The loss of life of one student is a loss of many. It is a loss of one student’s dream for a bright future. It is a big loss for that aspiration that through education and hard work one can uplift one’s life and his/her family’s life out of misery and poverty. It is a big loss for a society trying to build itself as caring and supportive of its members.

This very sad incident highlights the necessity to reexamine our collective goals towards education. It redirects our attention to the current state of our education system and to the plight of the youth and students in our country.

We in Akbayan Youth maintain that education is a basic right. Providing accessible and quality education is an obligation of the state to ensure that its people achieve their full potentials and contribute meaningfully to the society. Ultimately, as stipulated in the International Bill of Rights, primary and secondary education should be free and accessible and the state should make progressive actions for free higher education.

A basic step is for the government to follow the international benchmark on education spending for developing countries at a minimum 6% of the Gross National Product (GNP), as prescribed by the 1996 International Commission on Education, popularly known as the Delors Commission. While we laud the efforts of the current administration to dramatically increase the education budget from 2011 to 2013 (PhP 207.3 B, 238.8 B, and 292.7 for DepEd respectively), we lament that it still remains way below 3 % of the GDP, an event smaller figure compared to the GNP. Education budget, in fact, declined from 2.3 % in 2011 to 2.1 % of the GDP in 2012.
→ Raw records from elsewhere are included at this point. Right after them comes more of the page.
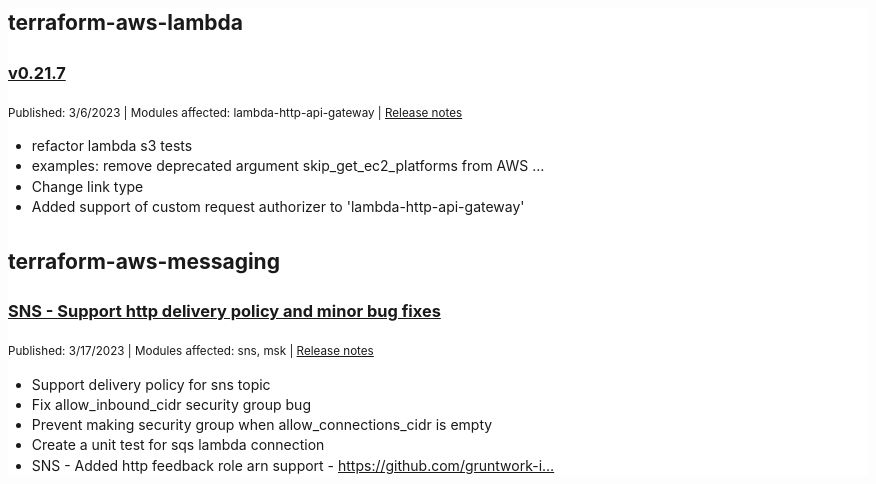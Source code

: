 

</div>



## terraform-aws-lambda


### [v0.21.7](https://github.com/gruntwork-io/terraform-aws-lambda/releases/tag/v0.21.7)

<p style={{marginTop: "-20px", marginBottom: "10px"}}>
  <small>Published: 3/6/2023 | Modules affected: lambda-http-api-gateway | <a href="https://github.com/gruntwork-io/terraform-aws-lambda/releases/tag/v0.21.7">Release notes</a></small>
</p>

<div style={{"overflow":"hidden","textOverflow":"ellipsis","display":"-webkit-box","WebkitLineClamp":10,"lineClamp":10,"WebkitBoxOrient":"vertical"}}>

  

- refactor lambda s3 tests
- examples: remove deprecated argument skip_get_ec2_platforms from AWS …
- Change link type
- Added support of custom request authorizer to &apos;lambda-http-api-gateway&apos;



</div>



## terraform-aws-messaging


### [SNS - Support http delivery policy and minor bug fixes](https://github.com/gruntwork-io/terraform-aws-messaging/releases/tag/v0.10.1)

<p style={{marginTop: "-20px", marginBottom: "10px"}}>
  <small>Published: 3/17/2023 | Modules affected: sns, msk | <a href="https://github.com/gruntwork-io/terraform-aws-messaging/releases/tag/v0.10.1">Release notes</a></small>
</p>

<div style={{"overflow":"hidden","textOverflow":"ellipsis","display":"-webkit-box","WebkitLineClamp":10,"lineClamp":10,"WebkitBoxOrient":"vertical"}}>

  

- Support delivery policy for sns topic
- Fix allow_inbound_cidr security group bug
- Prevent making security group when allow_connections_cidr is empty
- Create a unit test for sqs lambda connection
- SNS - Added http feedback role arn support - https://github.com/gruntwork-i…



</div>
The quality of education and school enrollment rate continues to deteriorate with less and less spending on education. Data from both the DepEd and DBM show strong correlation between enrollment rate and government spending on education. Furthermore, only 7 out of 10 students graduate in elementary while 5 out of this 10 graduate from high school, according to DepEd BEIS (Basic Education Information System) in 2008-2009.

Access to and quality of higher education is even worse. The five students that graduated from high school do not necessarily get to enter college. Education has basically been commoditized – only those with money can have access. The barely minimum support for State Universities and Colleges (SUCs) to provide relatively affordable education to the poor and marginalized has resulted to tuition fee increases in SUCs and the lessening of state subsidy. Such is the case of the University of the Philippines and other SUCs. Such is the situation that has pushed one student to the extreme.

We challenge our government to take concrete measures in bringing back the youth to schools. We call for a minimum and mandatory 6% of GNP allocated for education.

While we call for greater state subsidy for education, we also call on the premier national university to intensively review its implementation of the Socialized Tuition and Financial Assistance Program (STFAP) towards the end increasing coverage to poor students. We deplore the University’s policy to force indigent students to file leave of absence for their inability to pay school fees.

Similar repressive policies are likewise implemented in other schools, public or private.  We call on CHED to put more teeth on the implementation its memorandum imposing sanctions to schools on their “no tuition, no exam policy” which is a common practice among private universities and colleges.

We enjoin colleges and universities to establish or strengthen their guidance offices and peer support and counseling mechanisms to provide life saving interventions to students being taken down by stress and pressure for academic and social loads.

To our fellow students, we encourage you to honor the death of the UPM student by being even more diligent in attending classes and striving even harder to take full opportunity of being in school. Let us remember her as we remember our fellow youth, 50% of whom, are not even able to enter higher education. Honor her by finishing your studies. Honor her more by fighting for a better future. Let us reaffirm our commitment to fight for a more democratic, accessible and quality education for all.